• _WHAT TO DO_: What lines in the records include the string "representation"? Return each one.

• _SOURCE RECORDS_:
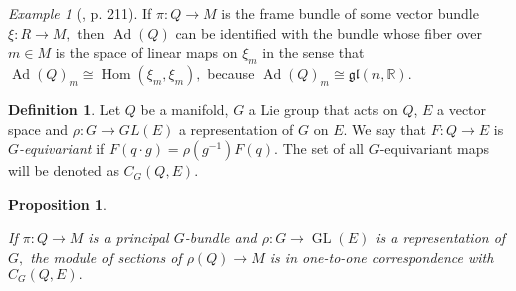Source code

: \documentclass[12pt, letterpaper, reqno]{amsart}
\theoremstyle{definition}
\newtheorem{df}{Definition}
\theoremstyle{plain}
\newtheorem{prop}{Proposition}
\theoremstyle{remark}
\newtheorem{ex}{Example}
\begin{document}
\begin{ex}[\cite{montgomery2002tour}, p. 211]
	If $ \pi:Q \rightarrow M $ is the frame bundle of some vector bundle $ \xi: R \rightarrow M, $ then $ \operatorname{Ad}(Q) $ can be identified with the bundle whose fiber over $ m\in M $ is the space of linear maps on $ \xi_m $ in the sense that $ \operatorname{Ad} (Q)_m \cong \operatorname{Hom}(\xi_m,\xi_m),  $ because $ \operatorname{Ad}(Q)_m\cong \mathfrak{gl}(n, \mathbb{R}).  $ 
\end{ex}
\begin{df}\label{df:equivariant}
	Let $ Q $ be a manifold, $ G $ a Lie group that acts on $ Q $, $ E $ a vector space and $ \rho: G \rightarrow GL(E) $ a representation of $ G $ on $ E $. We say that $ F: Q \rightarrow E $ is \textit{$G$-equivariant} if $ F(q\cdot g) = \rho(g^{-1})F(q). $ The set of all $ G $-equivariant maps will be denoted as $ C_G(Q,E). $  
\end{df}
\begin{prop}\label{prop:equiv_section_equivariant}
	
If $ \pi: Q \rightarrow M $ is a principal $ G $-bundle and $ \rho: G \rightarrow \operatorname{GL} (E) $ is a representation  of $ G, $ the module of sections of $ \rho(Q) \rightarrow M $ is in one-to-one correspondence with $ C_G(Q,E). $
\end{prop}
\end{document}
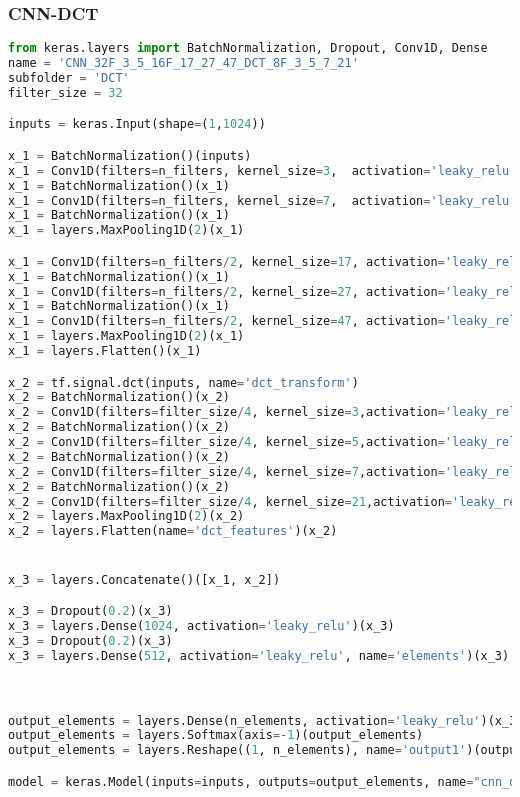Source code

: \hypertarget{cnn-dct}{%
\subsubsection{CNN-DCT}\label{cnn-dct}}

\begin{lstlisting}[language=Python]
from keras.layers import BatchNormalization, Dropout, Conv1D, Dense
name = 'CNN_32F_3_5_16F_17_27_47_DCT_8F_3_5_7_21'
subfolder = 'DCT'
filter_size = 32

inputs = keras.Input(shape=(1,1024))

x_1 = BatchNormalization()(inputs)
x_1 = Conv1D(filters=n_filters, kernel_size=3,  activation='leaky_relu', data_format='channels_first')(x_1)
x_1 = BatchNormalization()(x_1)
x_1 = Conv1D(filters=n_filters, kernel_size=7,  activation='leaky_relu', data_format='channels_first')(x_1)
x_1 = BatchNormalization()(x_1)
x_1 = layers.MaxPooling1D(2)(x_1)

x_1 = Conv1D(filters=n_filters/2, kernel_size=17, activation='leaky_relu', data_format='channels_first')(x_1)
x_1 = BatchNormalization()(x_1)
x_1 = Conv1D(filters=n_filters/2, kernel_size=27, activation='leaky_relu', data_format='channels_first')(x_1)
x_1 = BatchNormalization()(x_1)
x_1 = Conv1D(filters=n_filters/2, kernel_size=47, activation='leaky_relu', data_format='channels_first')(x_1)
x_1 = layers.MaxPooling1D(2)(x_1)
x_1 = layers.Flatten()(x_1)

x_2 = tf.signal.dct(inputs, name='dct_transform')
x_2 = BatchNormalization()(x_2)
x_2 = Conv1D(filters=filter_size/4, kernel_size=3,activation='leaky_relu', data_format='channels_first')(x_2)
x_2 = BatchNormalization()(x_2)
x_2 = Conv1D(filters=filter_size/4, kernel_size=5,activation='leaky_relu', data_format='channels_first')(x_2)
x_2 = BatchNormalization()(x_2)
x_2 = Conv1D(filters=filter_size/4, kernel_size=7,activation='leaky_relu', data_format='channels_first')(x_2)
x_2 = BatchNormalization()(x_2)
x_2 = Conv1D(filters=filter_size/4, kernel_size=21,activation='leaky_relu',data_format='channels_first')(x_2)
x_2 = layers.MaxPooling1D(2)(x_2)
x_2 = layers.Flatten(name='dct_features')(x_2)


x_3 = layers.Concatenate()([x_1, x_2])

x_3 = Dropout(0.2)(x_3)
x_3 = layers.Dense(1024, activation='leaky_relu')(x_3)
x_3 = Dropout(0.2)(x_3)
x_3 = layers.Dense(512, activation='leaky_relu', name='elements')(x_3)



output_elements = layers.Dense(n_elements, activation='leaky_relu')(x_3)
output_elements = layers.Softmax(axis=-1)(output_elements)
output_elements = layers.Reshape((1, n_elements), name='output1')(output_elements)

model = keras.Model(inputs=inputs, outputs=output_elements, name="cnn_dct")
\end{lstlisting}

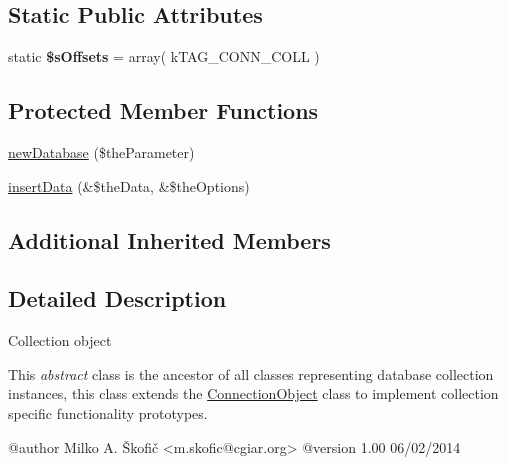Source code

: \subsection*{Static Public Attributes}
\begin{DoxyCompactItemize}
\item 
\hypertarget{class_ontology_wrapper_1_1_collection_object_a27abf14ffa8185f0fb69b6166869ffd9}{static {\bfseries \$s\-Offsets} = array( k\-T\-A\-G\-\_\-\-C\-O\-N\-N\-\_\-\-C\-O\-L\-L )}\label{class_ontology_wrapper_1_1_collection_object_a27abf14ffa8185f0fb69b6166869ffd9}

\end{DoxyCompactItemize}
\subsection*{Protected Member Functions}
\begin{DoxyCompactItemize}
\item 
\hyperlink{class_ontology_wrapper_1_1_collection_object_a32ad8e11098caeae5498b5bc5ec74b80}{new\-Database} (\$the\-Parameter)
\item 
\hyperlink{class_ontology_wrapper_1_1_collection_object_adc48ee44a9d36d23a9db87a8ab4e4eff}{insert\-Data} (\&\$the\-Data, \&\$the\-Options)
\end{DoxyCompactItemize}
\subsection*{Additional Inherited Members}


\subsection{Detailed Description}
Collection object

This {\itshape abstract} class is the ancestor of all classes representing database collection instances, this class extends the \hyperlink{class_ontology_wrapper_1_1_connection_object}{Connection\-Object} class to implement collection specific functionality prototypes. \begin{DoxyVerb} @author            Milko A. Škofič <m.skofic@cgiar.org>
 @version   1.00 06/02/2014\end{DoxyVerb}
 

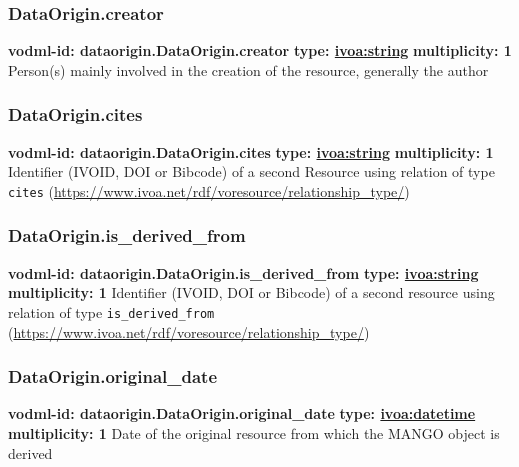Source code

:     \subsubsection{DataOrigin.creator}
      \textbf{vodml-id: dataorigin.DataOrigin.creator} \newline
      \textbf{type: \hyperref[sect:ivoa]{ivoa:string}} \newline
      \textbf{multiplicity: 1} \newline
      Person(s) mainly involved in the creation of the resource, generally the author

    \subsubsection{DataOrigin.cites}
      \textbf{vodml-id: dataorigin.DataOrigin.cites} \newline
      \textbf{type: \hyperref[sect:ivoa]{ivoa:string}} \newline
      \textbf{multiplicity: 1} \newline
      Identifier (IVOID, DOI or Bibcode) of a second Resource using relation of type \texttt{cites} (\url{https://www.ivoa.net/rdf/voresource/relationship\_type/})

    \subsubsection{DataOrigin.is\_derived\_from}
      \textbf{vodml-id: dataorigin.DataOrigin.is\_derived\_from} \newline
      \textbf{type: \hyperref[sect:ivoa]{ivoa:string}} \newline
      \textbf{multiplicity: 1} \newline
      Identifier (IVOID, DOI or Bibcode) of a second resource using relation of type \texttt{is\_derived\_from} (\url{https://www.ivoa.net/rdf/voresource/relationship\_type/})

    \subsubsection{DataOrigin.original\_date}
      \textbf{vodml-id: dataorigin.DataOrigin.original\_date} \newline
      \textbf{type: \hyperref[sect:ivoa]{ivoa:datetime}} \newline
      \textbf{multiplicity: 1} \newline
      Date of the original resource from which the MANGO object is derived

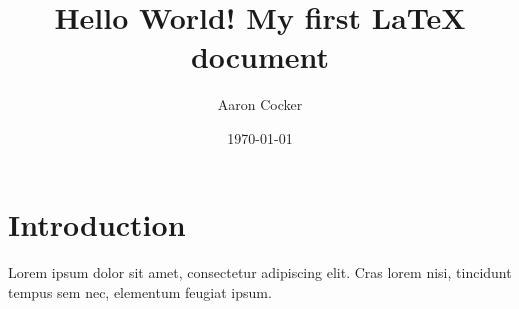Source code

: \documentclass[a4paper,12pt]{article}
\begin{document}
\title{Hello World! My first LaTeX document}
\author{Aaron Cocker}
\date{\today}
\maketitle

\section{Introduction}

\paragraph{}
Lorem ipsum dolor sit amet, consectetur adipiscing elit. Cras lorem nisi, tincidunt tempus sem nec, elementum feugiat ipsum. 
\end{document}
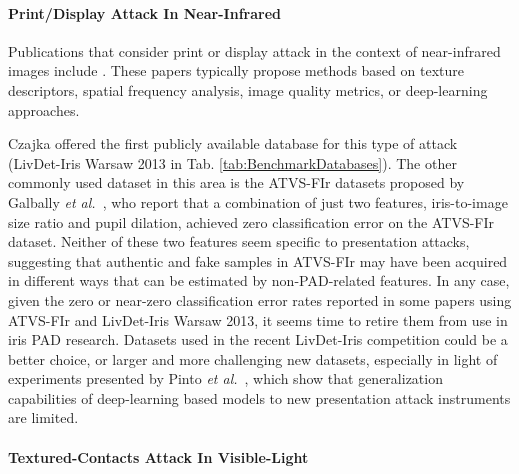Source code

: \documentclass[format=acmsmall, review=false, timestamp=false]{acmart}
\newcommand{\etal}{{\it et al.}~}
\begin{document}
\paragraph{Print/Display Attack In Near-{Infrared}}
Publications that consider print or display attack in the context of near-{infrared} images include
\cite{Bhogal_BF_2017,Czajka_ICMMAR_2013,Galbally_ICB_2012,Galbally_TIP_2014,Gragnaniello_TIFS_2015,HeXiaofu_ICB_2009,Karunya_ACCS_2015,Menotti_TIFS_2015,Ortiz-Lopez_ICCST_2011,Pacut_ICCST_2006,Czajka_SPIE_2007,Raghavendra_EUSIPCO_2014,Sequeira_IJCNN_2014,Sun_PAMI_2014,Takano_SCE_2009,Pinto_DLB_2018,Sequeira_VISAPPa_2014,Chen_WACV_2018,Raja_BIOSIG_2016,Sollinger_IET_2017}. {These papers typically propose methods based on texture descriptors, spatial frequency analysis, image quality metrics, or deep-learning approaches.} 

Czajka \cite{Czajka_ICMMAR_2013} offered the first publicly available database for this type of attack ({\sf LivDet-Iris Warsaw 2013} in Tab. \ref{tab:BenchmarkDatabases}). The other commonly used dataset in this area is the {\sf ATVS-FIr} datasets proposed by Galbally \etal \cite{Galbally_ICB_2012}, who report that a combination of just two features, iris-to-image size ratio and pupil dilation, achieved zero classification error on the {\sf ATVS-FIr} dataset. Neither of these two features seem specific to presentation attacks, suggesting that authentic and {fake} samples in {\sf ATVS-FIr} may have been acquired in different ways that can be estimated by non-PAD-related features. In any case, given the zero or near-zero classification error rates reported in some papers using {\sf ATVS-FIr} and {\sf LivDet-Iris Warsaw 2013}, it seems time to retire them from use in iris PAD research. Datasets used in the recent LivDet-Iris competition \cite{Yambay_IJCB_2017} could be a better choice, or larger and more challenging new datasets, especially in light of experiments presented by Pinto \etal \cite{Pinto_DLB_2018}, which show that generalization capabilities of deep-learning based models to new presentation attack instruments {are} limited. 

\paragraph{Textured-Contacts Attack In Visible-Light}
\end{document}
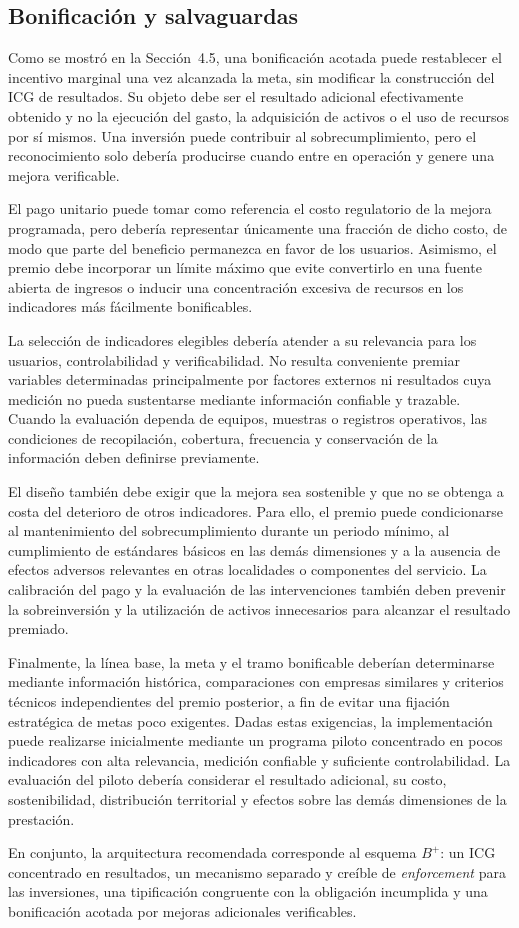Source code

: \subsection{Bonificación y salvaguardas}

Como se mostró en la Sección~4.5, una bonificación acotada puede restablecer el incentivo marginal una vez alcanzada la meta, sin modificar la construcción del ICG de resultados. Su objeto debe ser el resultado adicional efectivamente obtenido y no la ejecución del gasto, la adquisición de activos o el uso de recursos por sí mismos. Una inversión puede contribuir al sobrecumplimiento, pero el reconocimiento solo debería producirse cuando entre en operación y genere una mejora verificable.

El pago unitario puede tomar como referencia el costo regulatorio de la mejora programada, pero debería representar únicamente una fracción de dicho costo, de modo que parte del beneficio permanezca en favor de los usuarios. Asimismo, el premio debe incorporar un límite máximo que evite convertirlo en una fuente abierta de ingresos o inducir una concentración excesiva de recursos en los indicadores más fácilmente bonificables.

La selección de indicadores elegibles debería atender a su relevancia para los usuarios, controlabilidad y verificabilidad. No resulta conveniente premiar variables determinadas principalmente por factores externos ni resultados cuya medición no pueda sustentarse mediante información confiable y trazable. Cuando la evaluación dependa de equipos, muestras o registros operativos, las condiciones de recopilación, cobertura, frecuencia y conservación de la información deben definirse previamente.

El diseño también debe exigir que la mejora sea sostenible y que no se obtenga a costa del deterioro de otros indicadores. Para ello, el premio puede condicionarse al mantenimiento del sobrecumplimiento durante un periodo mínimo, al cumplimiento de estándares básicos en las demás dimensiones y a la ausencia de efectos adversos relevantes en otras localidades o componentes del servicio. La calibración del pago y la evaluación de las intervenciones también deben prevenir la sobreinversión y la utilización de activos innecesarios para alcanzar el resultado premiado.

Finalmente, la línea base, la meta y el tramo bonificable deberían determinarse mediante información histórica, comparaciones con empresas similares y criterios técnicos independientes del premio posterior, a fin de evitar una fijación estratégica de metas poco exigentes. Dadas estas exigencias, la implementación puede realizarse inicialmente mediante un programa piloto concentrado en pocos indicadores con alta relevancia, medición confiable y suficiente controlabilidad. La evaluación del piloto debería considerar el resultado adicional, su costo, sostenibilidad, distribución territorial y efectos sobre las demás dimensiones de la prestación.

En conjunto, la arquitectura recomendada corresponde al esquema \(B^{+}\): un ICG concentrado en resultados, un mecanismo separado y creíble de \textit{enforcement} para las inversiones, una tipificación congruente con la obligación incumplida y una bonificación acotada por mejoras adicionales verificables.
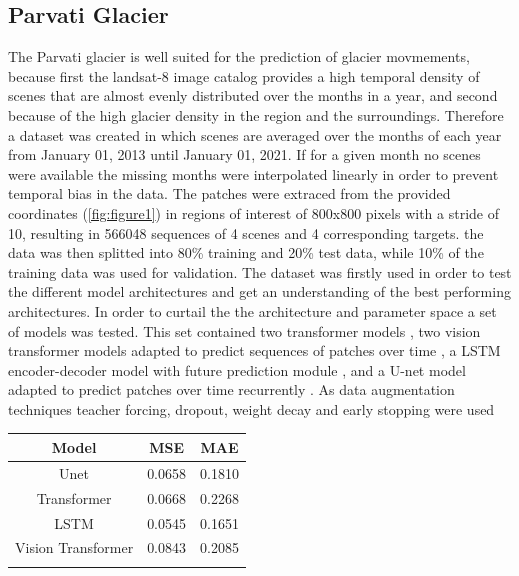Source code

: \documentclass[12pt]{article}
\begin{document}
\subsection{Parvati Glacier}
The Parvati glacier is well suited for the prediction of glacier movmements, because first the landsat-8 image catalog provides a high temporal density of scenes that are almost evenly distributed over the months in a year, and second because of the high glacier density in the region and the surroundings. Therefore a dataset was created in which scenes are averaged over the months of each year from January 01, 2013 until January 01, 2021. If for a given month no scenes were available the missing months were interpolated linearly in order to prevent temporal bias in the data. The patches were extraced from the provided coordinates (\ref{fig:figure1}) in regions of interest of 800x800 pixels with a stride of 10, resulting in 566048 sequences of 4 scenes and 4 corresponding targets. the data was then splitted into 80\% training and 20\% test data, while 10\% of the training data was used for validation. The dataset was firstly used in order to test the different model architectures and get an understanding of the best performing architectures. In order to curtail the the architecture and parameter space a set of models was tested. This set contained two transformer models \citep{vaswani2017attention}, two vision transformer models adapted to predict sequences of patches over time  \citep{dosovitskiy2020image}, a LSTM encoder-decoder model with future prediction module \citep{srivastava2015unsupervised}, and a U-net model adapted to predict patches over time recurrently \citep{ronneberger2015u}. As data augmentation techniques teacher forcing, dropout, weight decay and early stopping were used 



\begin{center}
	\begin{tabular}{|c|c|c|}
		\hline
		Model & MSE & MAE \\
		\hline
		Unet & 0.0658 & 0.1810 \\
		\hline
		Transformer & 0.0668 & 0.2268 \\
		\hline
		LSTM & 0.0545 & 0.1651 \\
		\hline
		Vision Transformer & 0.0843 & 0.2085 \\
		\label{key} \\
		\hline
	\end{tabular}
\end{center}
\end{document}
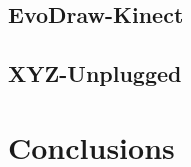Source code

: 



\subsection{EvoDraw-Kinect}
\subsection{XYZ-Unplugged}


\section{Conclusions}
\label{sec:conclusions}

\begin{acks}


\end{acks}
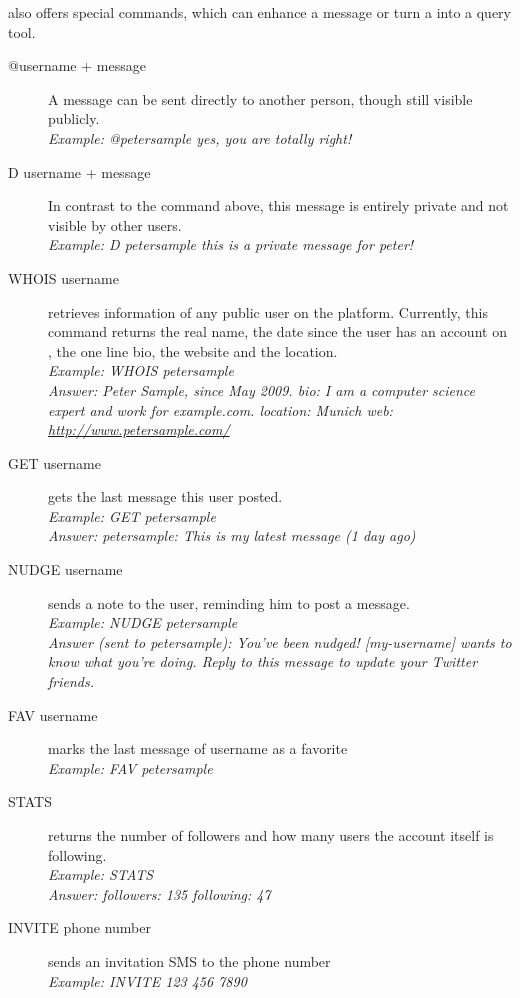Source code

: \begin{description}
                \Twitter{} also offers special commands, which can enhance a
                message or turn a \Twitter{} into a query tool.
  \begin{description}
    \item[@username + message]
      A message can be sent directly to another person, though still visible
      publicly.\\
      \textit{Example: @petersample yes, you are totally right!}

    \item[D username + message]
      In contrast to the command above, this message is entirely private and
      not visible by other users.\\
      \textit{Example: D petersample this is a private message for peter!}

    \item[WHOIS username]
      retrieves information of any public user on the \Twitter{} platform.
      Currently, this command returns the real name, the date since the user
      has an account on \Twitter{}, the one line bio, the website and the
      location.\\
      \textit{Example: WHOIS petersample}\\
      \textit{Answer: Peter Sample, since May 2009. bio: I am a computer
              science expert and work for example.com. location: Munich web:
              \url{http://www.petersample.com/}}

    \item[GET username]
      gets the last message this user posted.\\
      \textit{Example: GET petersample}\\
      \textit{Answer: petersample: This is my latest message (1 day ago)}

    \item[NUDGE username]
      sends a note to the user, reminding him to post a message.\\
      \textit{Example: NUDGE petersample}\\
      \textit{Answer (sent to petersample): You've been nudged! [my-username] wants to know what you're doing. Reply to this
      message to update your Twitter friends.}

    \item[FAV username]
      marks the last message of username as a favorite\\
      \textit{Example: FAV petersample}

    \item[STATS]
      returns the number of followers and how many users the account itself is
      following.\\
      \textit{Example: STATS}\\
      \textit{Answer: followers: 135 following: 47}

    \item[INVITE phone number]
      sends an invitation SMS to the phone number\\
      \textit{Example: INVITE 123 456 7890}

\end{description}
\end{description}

• _EXERCISE RESPONSE_:
	Let $ Q $ be a manifold, $ G $ a Lie group that acts on $ Q $, $ E $ a vector space and $ \rho: G \rightarrow GL(E) $ a representation of $ G $ on $ E $. We say that $ F: Q \rightarrow E $ is \textit{$G$-equivariant} if $ F(q\cdot g) = \rho(g^{-1})F(q). $ The set of all $ G $-equivariant maps will be denoted as $ C_G(Q,E). $  
If $ \pi: Q \rightarrow M $ is a principal $ G $-bundle and $ \rho: G \rightarrow \operatorname{GL} (E) $ is a representation  of $ G, $ the module of sections of $ \rho(Q) \rightarrow M $ is in one-to-one correspondence with $ C_G(Q,E). $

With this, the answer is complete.